(Source data)
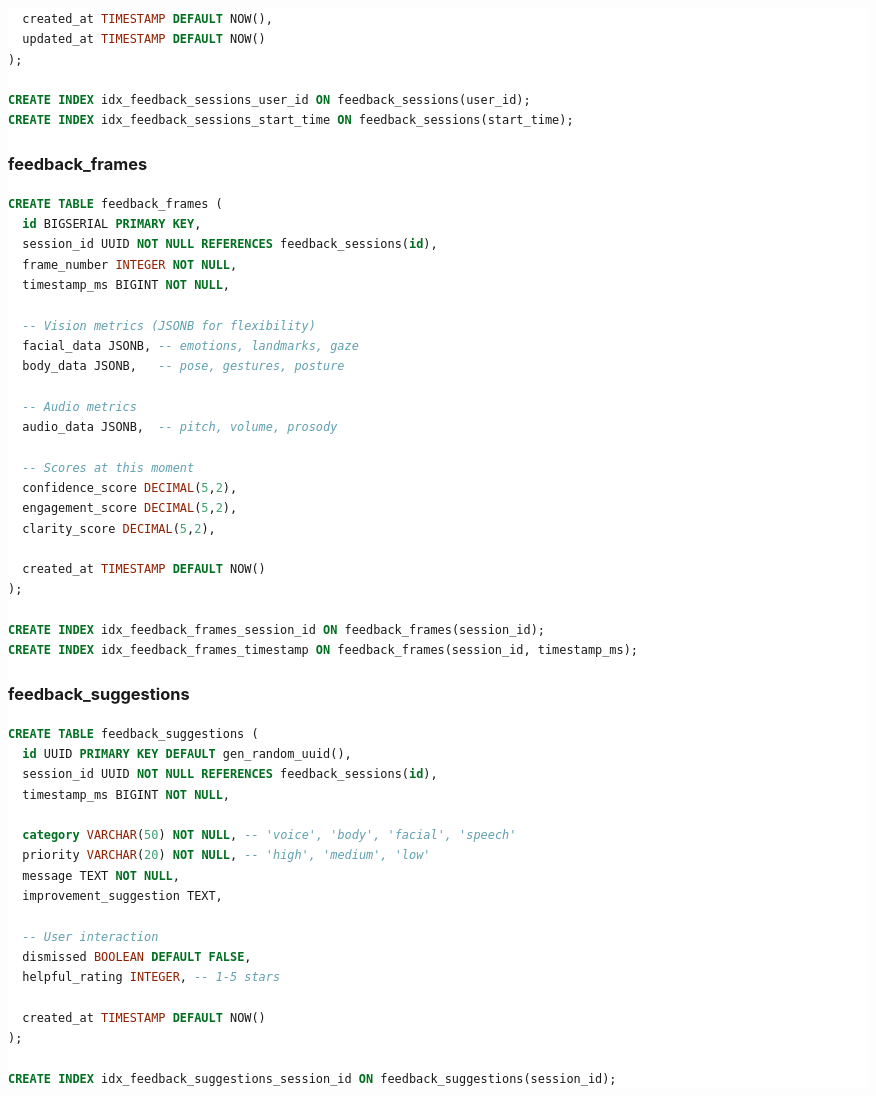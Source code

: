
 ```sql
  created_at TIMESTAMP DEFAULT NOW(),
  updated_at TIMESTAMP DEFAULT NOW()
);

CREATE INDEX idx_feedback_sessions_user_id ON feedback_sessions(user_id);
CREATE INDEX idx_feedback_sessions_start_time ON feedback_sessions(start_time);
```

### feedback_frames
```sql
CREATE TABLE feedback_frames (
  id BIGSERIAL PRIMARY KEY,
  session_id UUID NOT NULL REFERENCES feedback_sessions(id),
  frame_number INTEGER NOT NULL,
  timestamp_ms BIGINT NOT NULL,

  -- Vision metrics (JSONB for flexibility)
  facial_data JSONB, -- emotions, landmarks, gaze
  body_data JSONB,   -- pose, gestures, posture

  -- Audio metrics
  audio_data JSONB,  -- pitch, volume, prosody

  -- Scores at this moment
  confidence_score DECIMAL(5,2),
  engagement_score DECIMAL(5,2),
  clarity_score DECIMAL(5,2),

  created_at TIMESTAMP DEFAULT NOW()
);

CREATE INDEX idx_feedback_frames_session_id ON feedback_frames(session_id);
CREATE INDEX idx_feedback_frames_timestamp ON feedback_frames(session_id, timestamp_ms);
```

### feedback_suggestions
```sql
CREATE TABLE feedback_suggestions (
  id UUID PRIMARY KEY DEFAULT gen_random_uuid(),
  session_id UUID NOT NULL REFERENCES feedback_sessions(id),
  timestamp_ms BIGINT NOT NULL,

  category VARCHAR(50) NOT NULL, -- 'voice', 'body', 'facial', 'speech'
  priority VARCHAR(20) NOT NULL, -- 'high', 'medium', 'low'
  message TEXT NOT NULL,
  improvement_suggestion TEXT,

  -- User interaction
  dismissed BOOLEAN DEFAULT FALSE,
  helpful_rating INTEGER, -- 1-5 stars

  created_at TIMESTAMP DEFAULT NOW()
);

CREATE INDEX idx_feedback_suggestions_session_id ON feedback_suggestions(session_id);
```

* DIRECTIONS: Your copy of the entries above must be exact and must not include pictures.

* TASK ANSWER:
Source code

:
 ```sql
  created_at TIMESTAMP DEFAULT NOW(),
  updated_at TIMESTAMP DEFAULT NOW()
);

CREATE INDEX idx_feedback_sessions_user_id ON feedback_sessions(user_id);
CREATE INDEX idx_feedback_sessions_start_time ON feedback_sessions(start_time);
```

### feedback_frames
```sql
CREATE TABLE feedback_frames (
  id BIGSERIAL PRIMARY KEY,
  session_id UUID NOT NULL REFERENCES feedback_sessions(id),
  frame_number INTEGER NOT NULL,
  timestamp_ms BIGINT NOT NULL,

  -- Vision metrics (JSONB for flexibility)
  facial_data JSONB, -- emotions, landmarks, gaze
  body_data JSONB,   -- pose, gestures, posture

  -- Audio metrics
  audio_data JSONB,  -- pitch, volume, prosody

  -- Scores at this moment
  confidence_score DECIMAL(5,2),
  engagement_score DECIMAL(5,2),
  clarity_score DECIMAL(5,2),

  created_at TIMESTAMP DEFAULT NOW()
);

CREATE INDEX idx_feedback_frames_session_id ON feedback_frames(session_id);
CREATE INDEX idx_feedback_frames_timestamp ON feedback_frames(session_id, timestamp_ms);
```

### feedback_suggestions
```sql
CREATE TABLE feedback_suggestions (
  id UUID PRIMARY KEY DEFAULT gen_random_uuid(),
  session_id UUID NOT NULL REFERENCES feedback_sessions(id),
  timestamp_ms BIGINT NOT NULL,

  category VARCHAR(50) NOT NULL, -- 'voice', 'body', 'facial', 'speech'
  priority VARCHAR(20) NOT NULL, -- 'high', 'medium', 'low'
  message TEXT NOT NULL,
  improvement_suggestion TEXT,

  -- User interaction
  dismissed BOOLEAN DEFAULT FALSE,
  helpful_rating INTEGER, -- 1-5 stars

  created_at TIMESTAMP DEFAULT NOW()
);

CREATE INDEX idx_feedback_suggestions_session_id ON feedback_suggestions(session_id);
```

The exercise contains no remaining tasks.